> INFORMATION SUPPLIED:
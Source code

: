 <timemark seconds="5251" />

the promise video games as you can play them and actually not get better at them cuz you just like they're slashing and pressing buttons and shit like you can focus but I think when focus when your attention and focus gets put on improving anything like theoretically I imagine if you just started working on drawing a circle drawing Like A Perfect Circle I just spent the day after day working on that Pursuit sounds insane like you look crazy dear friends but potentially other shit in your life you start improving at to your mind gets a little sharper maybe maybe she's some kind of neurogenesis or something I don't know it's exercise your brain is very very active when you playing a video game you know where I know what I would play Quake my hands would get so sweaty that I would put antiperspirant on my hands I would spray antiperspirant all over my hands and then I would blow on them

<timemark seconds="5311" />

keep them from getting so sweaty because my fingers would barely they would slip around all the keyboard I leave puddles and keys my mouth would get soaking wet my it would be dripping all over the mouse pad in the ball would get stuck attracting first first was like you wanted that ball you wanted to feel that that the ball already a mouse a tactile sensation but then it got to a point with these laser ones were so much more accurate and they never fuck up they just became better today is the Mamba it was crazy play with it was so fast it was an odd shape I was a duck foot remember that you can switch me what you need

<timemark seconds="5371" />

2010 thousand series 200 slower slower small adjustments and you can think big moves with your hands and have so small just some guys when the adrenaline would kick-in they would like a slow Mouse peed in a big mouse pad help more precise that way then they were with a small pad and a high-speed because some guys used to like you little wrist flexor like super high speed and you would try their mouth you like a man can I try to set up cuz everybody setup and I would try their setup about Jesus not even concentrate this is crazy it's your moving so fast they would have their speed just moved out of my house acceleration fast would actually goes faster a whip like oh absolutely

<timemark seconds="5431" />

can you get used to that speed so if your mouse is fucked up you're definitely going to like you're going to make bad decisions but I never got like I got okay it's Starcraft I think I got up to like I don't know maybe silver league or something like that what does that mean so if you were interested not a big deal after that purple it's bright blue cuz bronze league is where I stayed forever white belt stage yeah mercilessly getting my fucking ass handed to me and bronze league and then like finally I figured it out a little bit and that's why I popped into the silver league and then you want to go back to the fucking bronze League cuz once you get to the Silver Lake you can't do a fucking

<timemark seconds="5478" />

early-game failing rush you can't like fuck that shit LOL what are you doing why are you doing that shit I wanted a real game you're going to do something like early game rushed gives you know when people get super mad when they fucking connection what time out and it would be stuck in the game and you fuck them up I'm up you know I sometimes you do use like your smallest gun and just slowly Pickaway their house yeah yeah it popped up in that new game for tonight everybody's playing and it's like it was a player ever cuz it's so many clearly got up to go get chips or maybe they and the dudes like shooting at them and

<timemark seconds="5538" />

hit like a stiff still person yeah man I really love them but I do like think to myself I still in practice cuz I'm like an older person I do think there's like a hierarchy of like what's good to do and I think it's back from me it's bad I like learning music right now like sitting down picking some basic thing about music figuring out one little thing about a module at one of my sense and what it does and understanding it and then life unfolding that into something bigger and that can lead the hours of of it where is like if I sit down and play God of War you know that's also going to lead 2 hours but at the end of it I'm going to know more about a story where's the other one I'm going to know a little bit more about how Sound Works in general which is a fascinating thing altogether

> WHAT TO PRODUCE: Report the number of lines in the records above that contain "seconds", with no other text.

> RESPONSE TO THE TASK: 6